If the download is very slow, an alternative mirror is available tweaking bootstrap.sh. Also, re-runing that script can resume an interrupted download. After executing it, bugs inputs and reports will be uncompressed inside the "bugs" folder. Such folder will be shared between the host and the VM. Finally, we can use:

vagrant up
vagrant ssh

to boot and get a shell inside the VM.

Playing with the data

To start playing with the data, we are going to use Ocean. Ocean is a ptrace based tool created to collect and vectorize runtime information from different executions of a particular program. Also, given a particular input, simple fuzzing procedures are used generate more than one execution per program if this is required.

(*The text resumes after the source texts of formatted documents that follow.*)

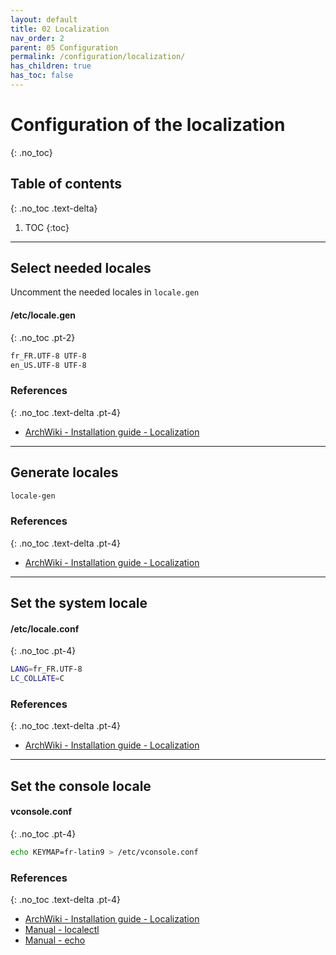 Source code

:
 ```yaml
---
layout: default
title: 02 Localization
nav_order: 2
parent: 05 Configuration
permalink: /configuration/localization/
has_children: true
has_toc: false
---
```


# Configuration of the localization
{: .no_toc}

## Table of contents
{: .no_toc .text-delta}

1. TOC
{:toc}

---

## Select needed locales

Uncomment the needed locales in `locale.gen`

#### /etc/locale.gen
{: .no_toc .pt-2}

```bash
fr_FR.UTF-8 UTF-8
en_US.UTF-8 UTF-8
```

### References
{: .no_toc .text-delta .pt-4}

- [ArchWiki - Installation guide - Localization](https://wiki.archlinux.org/index.php/Installation_guide#Localization)

---

## Generate locales

```bash
locale-gen
```

### References
{: .no_toc .text-delta .pt-4}

- [ArchWiki - Installation guide - Localization](https://wiki.archlinux.org/index.php/Installation_guide#Localization)

---

## Set the system locale

#### /etc/locale.conf
{: .no_toc .pt-4}

```bash
LANG=fr_FR.UTF-8
LC_COLLATE=C
```

### References
{: .no_toc .text-delta .pt-4}

- [ArchWiki - Installation guide - Localization](https://wiki.archlinux.org/index.php/Installation_guide#Localization)

---

## Set the console locale

#### vconsole.conf
{: .no_toc .pt-4}

```bash
echo KEYMAP=fr-latin9 > /etc/vconsole.conf
```

### References
{: .no_toc .text-delta .pt-4}

- [ArchWiki - Installation guide - Localization](https://wiki.archlinux.org/index.php/Installation_guide#Localization)
- [Manual - localectl](https://jlk.fjfi.cvut.cz/arch/manpages/man/core/systemd/localectl.1.en)
- [Manual - echo](https://jlk.fjfi.cvut.cz/arch/manpages/man/core/coreutils/echo.1.en)
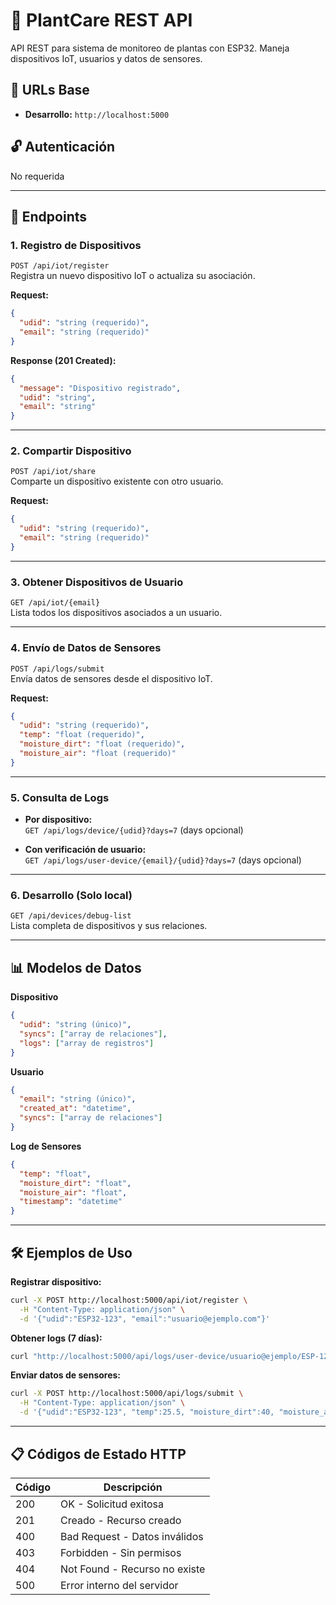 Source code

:# 🌱 PlantCare REST API

API REST para sistema de monitoreo de plantas con ESP32. Maneja dispositivos IoT, usuarios y datos de sensores.

## 🔗 URLs Base

- **Desarrollo:** `http://localhost:5000`

## 🔓 Autenticación

No requerida

---

## 📍 Endpoints

### 1. Registro de Dispositivos

`POST /api/iot/register`  
Registra un nuevo dispositivo IoT o actualiza su asociación.

**Request:**
```json
{
  "udid": "string (requerido)",
  "email": "string (requerido)"
}
```

**Response (201 Created):**
```json
{
  "message": "Dispositivo registrado",
  "udid": "string",
  "email": "string"
}
```

---

### 2. Compartir Dispositivo

`POST /api/iot/share`  
Comparte un dispositivo existente con otro usuario.

**Request:**
```json
{
  "udid": "string (requerido)",
  "email": "string (requerido)"
}
```

---

### 3. Obtener Dispositivos de Usuario

`GET /api/iot/{email}`  
Lista todos los dispositivos asociados a un usuario.

---

### 4. Envío de Datos de Sensores

`POST /api/logs/submit`  
Envía datos de sensores desde el dispositivo IoT.

**Request:**
```json
{
  "udid": "string (requerido)",
  "temp": "float (requerido)",
  "moisture_dirt": "float (requerido)",
  "moisture_air": "float (requerido)"
}
```

---

### 5. Consulta de Logs

- **Por dispositivo:**  
  `GET /api/logs/device/{udid}?days=7` (days opcional)

- **Con verificación de usuario:**  
  `GET /api/logs/user-device/{email}/{udid}?days=7` (days opcional)

---

### 6. Desarrollo (Solo local)

`GET /api/devices/debug-list`  
Lista completa de dispositivos y sus relaciones.

---

## 📊 Modelos de Datos

**Dispositivo**
```json
{
  "udid": "string (único)",
  "syncs": ["array de relaciones"],
  "logs": ["array de registros"]
}
```

**Usuario**
```json
{
  "email": "string (único)",
  "created_at": "datetime",
  "syncs": ["array de relaciones"]
}
```

**Log de Sensores**
```json
{
  "temp": "float",
  "moisture_dirt": "float",
  "moisture_air": "float",
  "timestamp": "datetime"
}
```

---

## 🛠 Ejemplos de Uso

**Registrar dispositivo:**
```sh
curl -X POST http://localhost:5000/api/iot/register \
  -H "Content-Type: application/json" \
  -d '{"udid":"ESP32-123", "email":"usuario@ejemplo.com"}'
```

**Obtener logs (7 días):**
```sh
curl "http://localhost:5000/api/logs/user-device/usuario@ejemplo/ESP-123?days=7"
```

**Enviar datos de sensores:**
```sh
curl -X POST http://localhost:5000/api/logs/submit \
  -H "Content-Type: application/json" \
  -d '{"udid":"ESP32-123", "temp":25.5, "moisture_dirt":40, "moisture_air":60}'
```

---

## 📋 Códigos de Estado HTTP

| Código | Descripción                  |
|--------|------------------------------|
| 200    | OK - Solicitud exitosa       |
| 201    | Creado - Recurso creado      |
| 400    | Bad Request - Datos inválidos|
| 403    | Forbidden - Sin permisos     |
| 404    | Not Found - Recurso no existe|
| 500    | Error interno del servidor   |
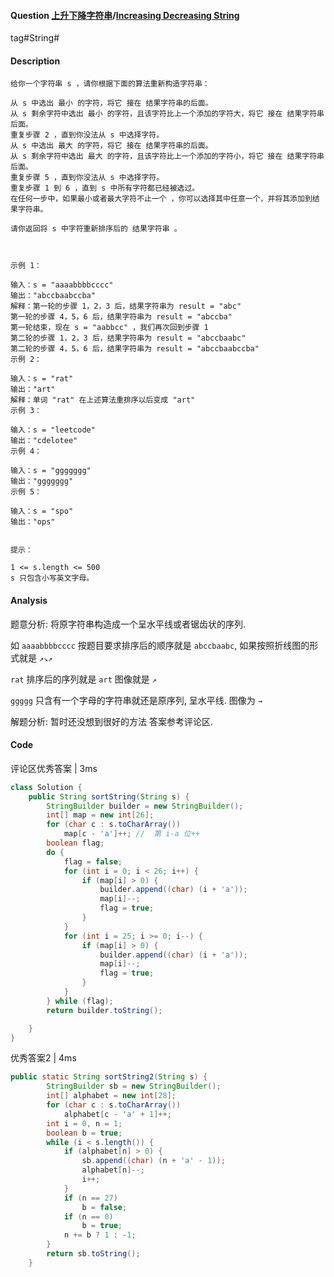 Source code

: #### Question [上升下降字符串](https://leetcode-cn.com/problems/increasing-decreasing-string/)/[Increasing Decreasing String](https://leetcode-cn.com/problems/increasing-decreasing-string/)

tag#String#



#### Description

```
给你一个字符串 s ，请你根据下面的算法重新构造字符串：

从 s 中选出 最小 的字符，将它 接在 结果字符串的后面。
从 s 剩余字符中选出 最小 的字符，且该字符比上一个添加的字符大，将它 接在 结果字符串后面。
重复步骤 2 ，直到你没法从 s 中选择字符。
从 s 中选出 最大 的字符，将它 接在 结果字符串的后面。
从 s 剩余字符中选出 最大 的字符，且该字符比上一个添加的字符小，将它 接在 结果字符串后面。
重复步骤 5 ，直到你没法从 s 中选择字符。
重复步骤 1 到 6 ，直到 s 中所有字符都已经被选过。
在任何一步中，如果最小或者最大字符不止一个 ，你可以选择其中任意一个，并将其添加到结果字符串。

请你返回将 s 中字符重新排序后的 结果字符串 。

 

示例 1：

输入：s = "aaaabbbbcccc"
输出："abccbaabccba"
解释：第一轮的步骤 1，2，3 后，结果字符串为 result = "abc"
第一轮的步骤 4，5，6 后，结果字符串为 result = "abccba"
第一轮结束，现在 s = "aabbcc" ，我们再次回到步骤 1
第二轮的步骤 1，2，3 后，结果字符串为 result = "abccbaabc"
第二轮的步骤 4，5，6 后，结果字符串为 result = "abccbaabccba"
示例 2：

输入：s = "rat"
输出："art"
解释：单词 "rat" 在上述算法重排序以后变成 "art"
示例 3：

输入：s = "leetcode"
输出："cdelotee"
示例 4：

输入：s = "ggggggg"
输出："ggggggg"
示例 5：

输入：s = "spo"
输出："ops"
 

提示：

1 <= s.length <= 500
s 只包含小写英文字母。
```



#### Analysis

题意分析: 将原字符串构造成一个呈水平线或者锯齿状的序列.

如 `aaaabbbbcccc` 按题目要求排序后的顺序就是 `abccbaabc`, 如果按照折线图的形式就是 `↗↘↗`

`rat` 排序后的序列就是 `art` 图像就是 `↗`

`ggggg` 只含有一个字母的字符串就还是原序列, 呈水平线. 图像为 `→`



解题分析: 暂时还没想到很好的方法 答案参考评论区.



#### Code

评论区优秀答案 | 3ms

```java
class Solution {
    public String sortString(String s) {
        StringBuilder builder = new StringBuilder();
        int[] map = new int[26];
        for (char c : s.toCharArray())
            map[c - 'a']++; //  第 i-a 位++
        boolean flag;
        do {
            flag = false;
            for (int i = 0; i < 26; i++) {
                if (map[i] > 0) {
                    builder.append((char) (i + 'a'));
                    map[i]--;
                    flag = true;
                }
            }
            for (int i = 25; i >= 0; i--) {
                if (map[i] > 0) {
                    builder.append((char) (i + 'a'));
                    map[i]--;
                    flag = true;
                }
            }
        } while (flag);
        return builder.toString();

    }            
}

```



优秀答案2 | 4ms

```java
public static String sortString2(String s) {
		StringBuilder sb = new StringBuilder();
		int[] alphabet = new int[28];
		for (char c : s.toCharArray())
			alphabet[c - 'a' + 1]++;
		int i = 0, n = 1;
		boolean b = true;
		while (i < s.length()) {
			if (alphabet[n] > 0) {
				sb.append((char) (n + 'a' - 1));
				alphabet[n]--;
				i++;
			}
			if (n == 27)
				b = false;
			if (n == 0)
				b = true;
			n += b ? 1 : -1;
		}
		return sb.toString();
	}
```







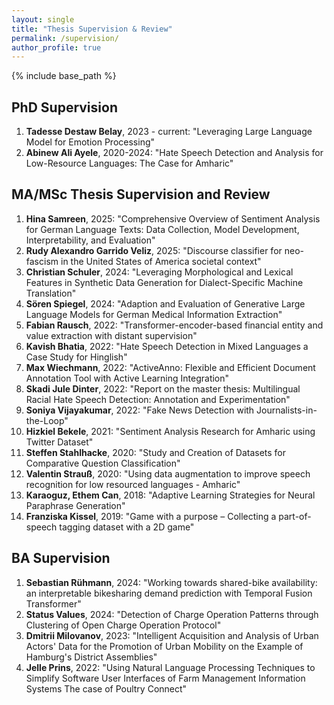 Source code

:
 ```yaml
---
layout: single
title: "Thesis Supervision & Review"
permalink: /supervision/
author_profile: true
---
```


{% include base_path %}

<div id="supervision">
  <div>
    <h2>PhD Supervision</h2>
  </div>
  <ol>
    <li><strong>Tadesse Destaw Belay</strong>, 2023 - current: "Leveraging Large Language Model for Emotion Processing"</li>
    <li><strong>Abinew Ali Ayele</strong>, 2020-2024: "Hate Speech Detection and Analysis for Low-Resource Languages: The Case for Amharic"</li>
  </ol>
  
  <div>
    <h2>MA/MSc Thesis Supervision and Review</h2>
  </div>
  <ol>
    <li><strong>Hina Samreen</strong>, 2025: "Comprehensive Overview of Sentiment Analysis for German Language Texts: Data Collection, Model Development, Interpretability, and Evaluation"</li>
    <li><strong>Rudy Alexandro Garrido Veliz</strong>, 2025: "Discourse classifier for neo-fascism in the United States of America societal context"</li>
    <li><strong>Christian Schuler</strong>, 2024: "Leveraging Morphological and Lexical Features in Synthetic Data Generation for Dialect-Specific Machine Translation"</li>
    <li><strong>Sören Spiegel</strong>, 2024: "Adaption and Evaluation of Generative Large Language Models for German Medical Information Extraction"</li>
    <li><strong>Fabian Rausch</strong>, 2022: "Transformer-encoder-based financial entity and value extraction with distant supervision"</li>
    <li><strong>Kavish Bhatia</strong>, 2022: "Hate Speech Detection in Mixed Languages a Case Study for Hinglish"</li>
    <li><strong>Max Wiechmann</strong>, 2022: "ActiveAnno: Flexible and Efficient Document Annotation Tool with Active Learning Integration"</li>
    <li><strong>Skadi Jule Dinter</strong>, 2022: "Report on the master thesis: Multilingual Racial Hate Speech Detection: Annotation and Experimentation"</li>
    <li><strong>Soniya Vijayakumar</strong>, 2022: "Fake News Detection with Journalists-in-the-Loop"</li>
    <li><strong>Hizkiel Bekele</strong>, 2021: "Sentiment Analysis Research for Amharic using Twitter Dataset"</li>
    <li><strong>Steffen Stahlhacke</strong>, 2020: "Study and Creation of Datasets for Comparative Question Classification"</li>
    <li><strong>Valentin Strauß</strong>, 2020: "Using data augmentation to improve speech recognition for low resourced languages - Amharic"</li>
    <li><strong>Karaoguz, Ethem Can</strong>, 2018: "Adaptive Learning Strategies for Neural Paraphrase Generation"</li>
    <li><strong>Franziska Kissel</strong>, 2019: "Game with a purpose – Collecting a part-of-speech tagging dataset with a 2D game"</li>
  </ol>
  
  <div>
    <h2>BA Supervision</h2>
  </div>
  <ol>
    <li><strong>Sebastian Rühmann</strong>, 2024: "Working towards shared-bike availability: an interpretable bikesharing demand prediction with Temporal Fusion Transformer"</li>
    <li><strong>Status Values</strong>, 2024: "Detection of Charge Operation Patterns through Clustering of Open Charge Operation Protocol"</li>
    <li><strong>Dmitrii Milovanov</strong>, 2023: "Intelligent Acquisition and Analysis of Urban Actors' Data for the Promotion of Urban Mobility on the Example of Hamburg's District Assemblies"</li>
    <li><strong>Jelle Prins</strong>, 2022: "Using Natural Language Processing Techniques to Simplify Software User Interfaces of Farm Management Information Systems The case of Poultry Connect"</li>
  </ol>
</div>
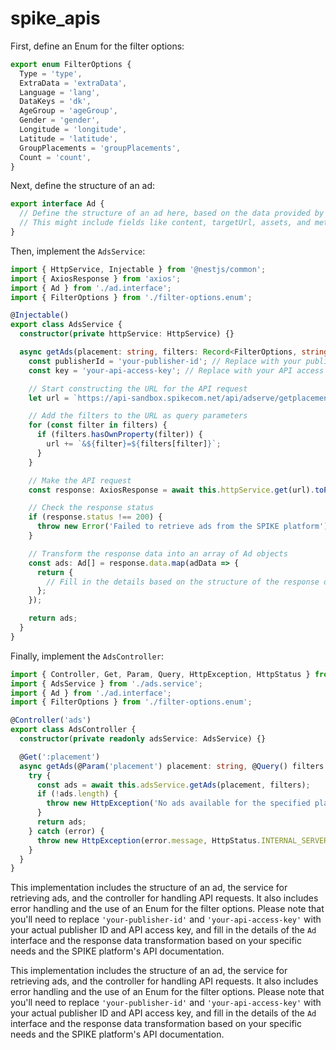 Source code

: # spike_apis

First, define an Enum for the filter options:

```typescript
export enum FilterOptions {
  Type = 'type',
  ExtraData = 'extraData',
  Language = 'lang',
  DataKeys = 'dk',
  AgeGroup = 'ageGroup',
  Gender = 'gender',
  Longitude = 'longitude',
  Latitude = 'latitude',
  GroupPlacements = 'groupPlacements',
  Count = 'count',
}
```

Next, define the structure of an ad:

```typescript
export interface Ad {
  // Define the structure of an ad here, based on the data provided by the SPIKE platform.
  // This might include fields like content, targetUrl, assets, and metadata.
}
```

Then, implement the `AdsService`:

```typescript
import { HttpService, Injectable } from '@nestjs/common';
import { AxiosResponse } from 'axios';
import { Ad } from './ad.interface';
import { FilterOptions } from './filter-options.enum';

@Injectable()
export class AdsService {
  constructor(private httpService: HttpService) {}

  async getAds(placement: string, filters: Record<FilterOptions, string>): Promise<Ad[]> {
    const publisherId = 'your-publisher-id'; // Replace with your publisher ID
    const key = 'your-api-access-key'; // Replace with your API access key

    // Start constructing the URL for the API request
    let url = `https://api-sandbox.spikecom.net/api/adserve/getplacement/?publisherId=${publisherId}&key=${key}`;

    // Add the filters to the URL as query parameters
    for (const filter in filters) {
      if (filters.hasOwnProperty(filter)) {
        url += `&${filter}=${filters[filter]}`;
      }
    }

    // Make the API request
    const response: AxiosResponse = await this.httpService.get(url).toPromise();

    // Check the response status
    if (response.status !== 200) {
      throw new Error('Failed to retrieve ads from the SPIKE platform');
    }

    // Transform the response data into an array of Ad objects
    const ads: Ad[] = response.data.map(adData => {
      return {
        // Fill in the details based on the structure of the response data
      };
    });

    return ads;
  }
}
```

Finally, implement the `AdsController`:

```typescript
import { Controller, Get, Param, Query, HttpException, HttpStatus } from '@nestjs/common';
import { AdsService } from './ads.service';
import { Ad } from './ad.interface';
import { FilterOptions } from './filter-options.enum';

@Controller('ads')
export class AdsController {
  constructor(private readonly adsService: AdsService) {}

  @Get(':placement')
  async getAds(@Param('placement') placement: string, @Query() filters: Record<FilterOptions, string>): Promise<Ad[]> {
    try {
      const ads = await this.adsService.getAds(placement, filters);
      if (!ads.length) {
        throw new HttpException('No ads available for the specified placement', HttpStatus.NO_CONTENT);
      }
      return ads;
    } catch (error) {
      throw new HttpException(error.message, HttpStatus.INTERNAL_SERVER_ERROR);
    }
  }
}
```

This implementation includes the structure of an ad, the service for retrieving ads, and the controller for handling API requests. It also includes error handling and the use of an Enum for the filter options. Please note that you'll need to replace `'your-publisher-id'` and `'your-api-access-key'` with your actual publisher ID and API access key, and fill in the details of the `Ad` interface and the response data transformation based on your specific needs and the SPIKE platform's API documentation.

This implementation includes the structure of an ad, the service for retrieving ads, and the controller for handling API requests. It also includes error handling and the use of an Enum for the filter options. Please note that you'll need to replace `'your-publisher-id'` and `'your-api-access-key'` with your actual publisher ID and API access key, and fill in the details of the `Ad` interface and the response data transformation based on your specific needs and the SPIKE platform's API documentation.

I copied the last version of Ocean from its repository inside the VM (and it was added in the PATH). It should be ready to be used. Still it's highly recommeded to update Ocean before starting play with it. All the following command and examples are going to be executed using VM shell. In this case

cd ocean
git pull

will update the tool. In the next post, we will explain exactly how Ocean extracts data from the executions but right now, let's play a little with a testcase. For example, let's take our favourite teddy bear simulator, XTeddy. Unfortanately, Xteddy is very old and buggy. In particular, if we execute it using the "-geometry" parameter without its value, it will crash. This is a known bug and one of the 1.2k crashes submited by the Mayhem team. First, we can use ltrace to get some runtime information manually:

env -i ltrace /usr/games/xteddy -geometry

and the output should be:

__libc_start_main(0x8049510, 2, 0xbfdab944, 0x804a2c0, 0x804a2b0 <unfinished ...>
strrchr("/usr/games/xteddy", '/')                               = "/xteddy"
XParseGeometry(0, 0xbfdab868, 0xbfdab864, 0xbfdab860, 0xbfdab85c) = 0
--- SIGSEGV (Segmentation fault) ---
+++ killed by SIGSEGV +++

We would like to automatize this. Ocean can be used to parse, execute and print data from this test case very easily:

cd sync
ocean.py -n 0 --no-stdout --raw-mode xteddy-report 2> /dev/null

and the output should be:

SIGSEGV:addr=Top32    crashed:eip=GPtr32    strrchr:ret_addr=GPtr32    strrchr:ret_val=SPtr32    strrchr_0=SPtr32    strrchr_1=Num32B8

Despite the analyzed events form a sequence, our first approach to mine them is to transform them to a 'bag of words' representation. In this case, XTeddy crashed with a SIGSEGV. The parameters, return value and return address of the call to strrchr are shown as 'types'. Basic typing information includes if an address is a pointer to stack, heap or global memory, or an ordinary 32-bit integer. A detailed description of this categorization will be the topic of the next post. It is interesting to note that since XParseGeometry isn't part of standard libc functions, Ocean won't process it. Support for functions in very popular libraries will be added later if the developed technique proves to be useful.

Finally, once we finish playing with it, we should not forget to turn it off:

vagrant halt

This was a very quick introduction to our ongoing research. All our software and data used for research is open source and contributions/feedback is highly appreciated.